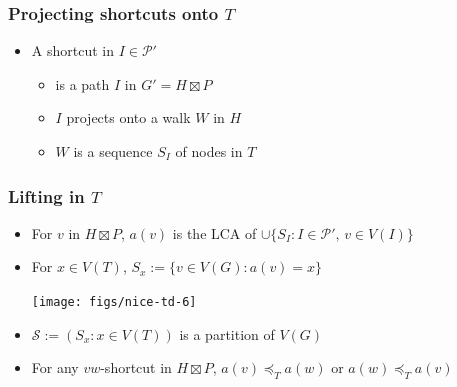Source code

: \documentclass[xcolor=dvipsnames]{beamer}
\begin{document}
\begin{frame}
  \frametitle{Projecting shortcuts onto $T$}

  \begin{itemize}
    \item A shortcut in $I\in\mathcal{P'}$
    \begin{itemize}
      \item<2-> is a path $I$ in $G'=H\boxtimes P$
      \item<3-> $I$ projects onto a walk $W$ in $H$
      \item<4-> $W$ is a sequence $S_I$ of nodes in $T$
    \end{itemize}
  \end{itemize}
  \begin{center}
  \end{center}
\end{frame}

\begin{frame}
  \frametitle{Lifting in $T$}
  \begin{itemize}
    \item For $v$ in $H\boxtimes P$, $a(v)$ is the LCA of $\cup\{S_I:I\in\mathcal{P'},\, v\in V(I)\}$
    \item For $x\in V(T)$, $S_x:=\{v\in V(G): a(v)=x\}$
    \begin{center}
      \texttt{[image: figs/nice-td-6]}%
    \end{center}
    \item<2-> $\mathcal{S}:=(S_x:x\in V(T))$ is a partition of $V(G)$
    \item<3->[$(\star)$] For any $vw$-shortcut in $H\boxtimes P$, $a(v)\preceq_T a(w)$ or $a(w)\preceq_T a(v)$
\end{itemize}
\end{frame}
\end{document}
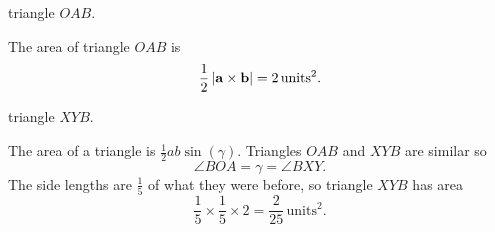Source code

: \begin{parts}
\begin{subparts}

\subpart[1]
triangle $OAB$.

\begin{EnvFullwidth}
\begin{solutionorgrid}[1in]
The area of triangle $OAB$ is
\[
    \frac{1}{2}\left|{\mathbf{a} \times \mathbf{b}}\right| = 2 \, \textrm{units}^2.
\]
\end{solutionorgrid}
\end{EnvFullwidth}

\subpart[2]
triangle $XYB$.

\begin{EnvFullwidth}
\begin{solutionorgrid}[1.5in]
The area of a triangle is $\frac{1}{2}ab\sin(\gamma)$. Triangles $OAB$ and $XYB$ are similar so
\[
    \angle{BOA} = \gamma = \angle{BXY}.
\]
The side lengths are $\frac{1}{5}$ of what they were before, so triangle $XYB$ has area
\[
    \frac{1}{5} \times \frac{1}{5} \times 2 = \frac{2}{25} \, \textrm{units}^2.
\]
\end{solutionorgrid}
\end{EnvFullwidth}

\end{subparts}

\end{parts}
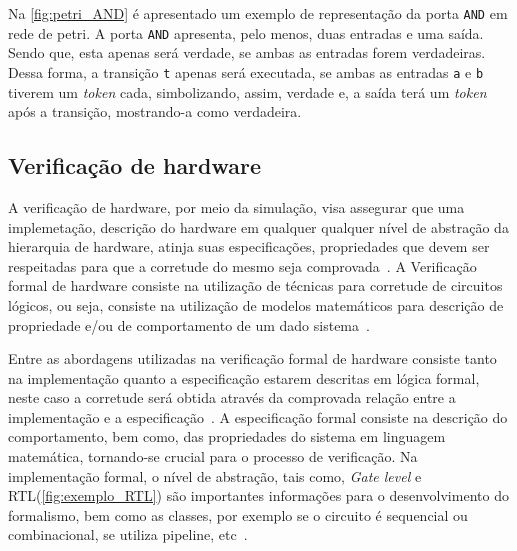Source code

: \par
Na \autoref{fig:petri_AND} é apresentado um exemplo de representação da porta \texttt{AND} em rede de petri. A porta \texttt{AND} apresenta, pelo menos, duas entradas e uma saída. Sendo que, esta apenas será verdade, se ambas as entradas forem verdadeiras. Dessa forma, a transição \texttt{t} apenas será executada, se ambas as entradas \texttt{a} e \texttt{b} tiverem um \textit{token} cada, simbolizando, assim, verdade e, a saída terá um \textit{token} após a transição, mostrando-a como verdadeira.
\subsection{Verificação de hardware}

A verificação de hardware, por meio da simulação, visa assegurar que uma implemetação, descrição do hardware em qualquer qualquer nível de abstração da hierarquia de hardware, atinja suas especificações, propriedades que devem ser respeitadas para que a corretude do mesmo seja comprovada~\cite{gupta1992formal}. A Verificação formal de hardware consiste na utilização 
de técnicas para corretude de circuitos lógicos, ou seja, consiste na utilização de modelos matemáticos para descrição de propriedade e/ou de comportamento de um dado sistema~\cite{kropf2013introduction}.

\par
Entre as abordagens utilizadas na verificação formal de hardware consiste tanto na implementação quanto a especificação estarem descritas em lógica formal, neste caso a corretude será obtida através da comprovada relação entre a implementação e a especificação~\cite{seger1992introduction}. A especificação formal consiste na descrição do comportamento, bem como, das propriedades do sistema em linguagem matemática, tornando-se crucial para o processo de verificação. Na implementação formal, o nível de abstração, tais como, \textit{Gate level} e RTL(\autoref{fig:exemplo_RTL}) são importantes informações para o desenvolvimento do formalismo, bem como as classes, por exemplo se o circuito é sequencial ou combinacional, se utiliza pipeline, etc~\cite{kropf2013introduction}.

= = = = =

A word-for-word copy of all the records above is required, with the pictures left out.

*Solution for this problem*
Source code

: \documentclass[xcolor=dvipsnames]{beamer}
\begin{document}
\begin{frame}
  \frametitle{Projecting shortcuts onto $T$}

  \begin{itemize}
    \item A shortcut in $I\in\mathcal{P'}$
    \begin{itemize}
      \item<2-> is a path $I$ in $G'=H\boxtimes P$
      \item<3-> $I$ projects onto a walk $W$ in $H$
      \item<4-> $W$ is a sequence $S_I$ of nodes in $T$
    \end{itemize}
  \end{itemize}
  \begin{center}
  \end{center}
\end{frame}

\begin{frame}
  \frametitle{Lifting in $T$}
  \begin{itemize}
    \item For $v$ in $H\boxtimes P$, $a(v)$ is the LCA of $\cup\{S_I:I\in\mathcal{P'},\, v\in V(I)\}$
    \item For $x\in V(T)$, $S_x:=\{v\in V(G): a(v)=x\}$
    \begin{center}
      \texttt{[image: figs/nice-td-6]}%
    \end{center}
    \item<2-> $\mathcal{S}:=(S_x:x\in V(T))$ is a partition of $V(G)$
    \item<3->[$(\star)$] For any $vw$-shortcut in $H\boxtimes P$, $a(v)\preceq_T a(w)$ or $a(w)\preceq_T a(v)$
\end{itemize}
\end{frame}
\end{document}
Source code

: \begin{parts}
\begin{subparts}

\subpart[1]
triangle $OAB$.

\begin{EnvFullwidth}
\begin{solutionorgrid}[1in]
The area of triangle $OAB$ is
\[
    \frac{1}{2}\left|{\mathbf{a} \times \mathbf{b}}\right| = 2 \, \textrm{units}^2.
\]
\end{solutionorgrid}
\end{EnvFullwidth}

\subpart[2]
triangle $XYB$.

\begin{EnvFullwidth}
\begin{solutionorgrid}[1.5in]
The area of a triangle is $\frac{1}{2}ab\sin(\gamma)$. Triangles $OAB$ and $XYB$ are similar so
\[
    \angle{BOA} = \gamma = \angle{BXY}.
\]
The side lengths are $\frac{1}{5}$ of what they were before, so triangle $XYB$ has area
\[
    \frac{1}{5} \times \frac{1}{5} \times 2 = \frac{2}{25} \, \textrm{units}^2.
\]
\end{solutionorgrid}
\end{EnvFullwidth}

\end{subparts}

\end{parts}
Source code

: \par
Na \autoref{fig:petri_AND} é apresentado um exemplo de representação da porta \texttt{AND} em rede de petri. A porta \texttt{AND} apresenta, pelo menos, duas entradas e uma saída. Sendo que, esta apenas será verdade, se ambas as entradas forem verdadeiras. Dessa forma, a transição \texttt{t} apenas será executada, se ambas as entradas \texttt{a} e \texttt{b} tiverem um \textit{token} cada, simbolizando, assim, verdade e, a saída terá um \textit{token} após a transição, mostrando-a como verdadeira.
\subsection{Verificação de hardware}

A verificação de hardware, por meio da simulação, visa assegurar que uma implemetação, descrição do hardware em qualquer qualquer nível de abstração da hierarquia de hardware, atinja suas especificações, propriedades que devem ser respeitadas para que a corretude do mesmo seja comprovada~\cite{gupta1992formal}. A Verificação formal de hardware consiste na utilização 
de técnicas para corretude de circuitos lógicos, ou seja, consiste na utilização de modelos matemáticos para descrição de propriedade e/ou de comportamento de um dado sistema~\cite{kropf2013introduction}.

\par
Entre as abordagens utilizadas na verificação formal de hardware consiste tanto na implementação quanto a especificação estarem descritas em lógica formal, neste caso a corretude será obtida através da comprovada relação entre a implementação e a especificação~\cite{seger1992introduction}. A especificação formal consiste na descrição do comportamento, bem como, das propriedades do sistema em linguagem matemática, tornando-se crucial para o processo de verificação. Na implementação formal, o nível de abstração, tais como, \textit{Gate level} e RTL(\autoref{fig:exemplo_RTL}) são importantes informações para o desenvolvimento do formalismo, bem como as classes, por exemplo se o circuito é sequencial ou combinacional, se utiliza pipeline, etc~\cite{kropf2013introduction}.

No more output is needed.